The Heart Health Checks program will expire on June 30 with the Federal government yet to announce a continuance of funding.
The Heart Foundation wants the program backed in the 2023/24 Budget with Foundation chief executive David Lloyd urging the government not to take Australia backwards in its fight against cardiovascular disease - the nation's number one killer.
"Prevention is still the best cure - not only for the heart health of Australians but now also for the nation's overwhelmed healthcare system," Mr Lloyd said.

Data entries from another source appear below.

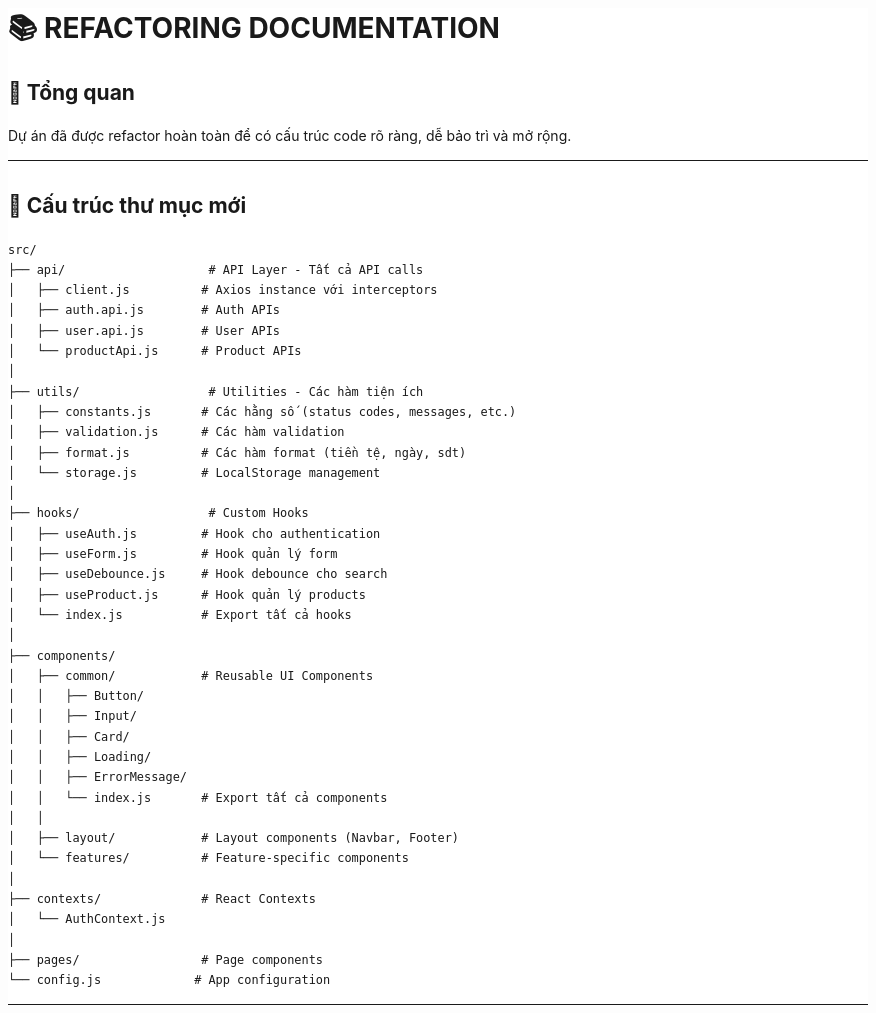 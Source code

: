 # 📚 REFACTORING DOCUMENTATION

## 🎯 Tổng quan

Dự án đã được refactor hoàn toàn để có cấu trúc code rõ ràng, dễ bảo trì và mở rộng.

---

## 📁 Cấu trúc thư mục mới

```
src/
├── api/                    # API Layer - Tất cả API calls
│   ├── client.js          # Axios instance với interceptors
│   ├── auth.api.js        # Auth APIs
│   ├── user.api.js        # User APIs
│   └── productApi.js      # Product APIs
│
├── utils/                  # Utilities - Các hàm tiện ích
│   ├── constants.js       # Các hằng số (status codes, messages, etc.)
│   ├── validation.js      # Các hàm validation
│   ├── format.js          # Các hàm format (tiền tệ, ngày, sdt)
│   └── storage.js         # LocalStorage management
│
├── hooks/                  # Custom Hooks
│   ├── useAuth.js         # Hook cho authentication
│   ├── useForm.js         # Hook quản lý form
│   ├── useDebounce.js     # Hook debounce cho search
│   ├── useProduct.js      # Hook quản lý products
│   └── index.js           # Export tất cả hooks
│
├── components/
│   ├── common/            # Reusable UI Components
│   │   ├── Button/
│   │   ├── Input/
│   │   ├── Card/
│   │   ├── Loading/
│   │   ├── ErrorMessage/
│   │   └── index.js       # Export tất cả components
│   │
│   ├── layout/            # Layout components (Navbar, Footer)
│   └── features/          # Feature-specific components
│
├── contexts/              # React Contexts
│   └── AuthContext.js
│
├── pages/                 # Page components
└── config.js             # App configuration
```

---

Heart Health Checks were introduced to the Medicare Benefits Scheme as temporary items in 2019. Australians took up them up in record numbers in 2022 as they emerged from pandemic restrictions - more than 420,000 Australians have developed heart disease prevention plans with the support of their GPs.
The Heart Heath Check is offered free in GP practices to people 45 and over (30 years for Aboriginal and Torres Strait Islander peoples).
It is estimated 1.4 million Australians have a high chance of having a heart attack or stroke in the next five years with many unaware of the risk.
Making Heart Health Checks a permanent item on the MBS is now the Foundation's highest priority of three initiatives it has proposed to the government for inclusion in the 2023/24 Federal Budget.
"More people live with cardiovascular disease than die from it - now the challenge is to shift the nation's mindset to one that helps people avoid it altogether, to prevent the strain on our hospital and primary care system and improve the overall health and wellbeing of Australians, said Mr Lloyd.
The Heart Foundation's 2023/24 Federal Budget proposals include making Heart Health Checks permanent at a cost of $11.5 million per year; implementing new cardiovascular risk guidelines; and addressing inequity and improving outcomes in women's heart healthcare.
Professor Stephen Nicholls, director of the Victorian Heart Institute, Monash University and the Victorian Heart Hospital said screening like heart checks had flow on effects in the long term, as disease prevention and early detection came with obvious economic benefits and relieved the burden on the health care system.
"Heart disease is still Australia's biggest killer; we need to be proactive in screening and preventing disease before it starts, and accessible heart health checks play a big role in that."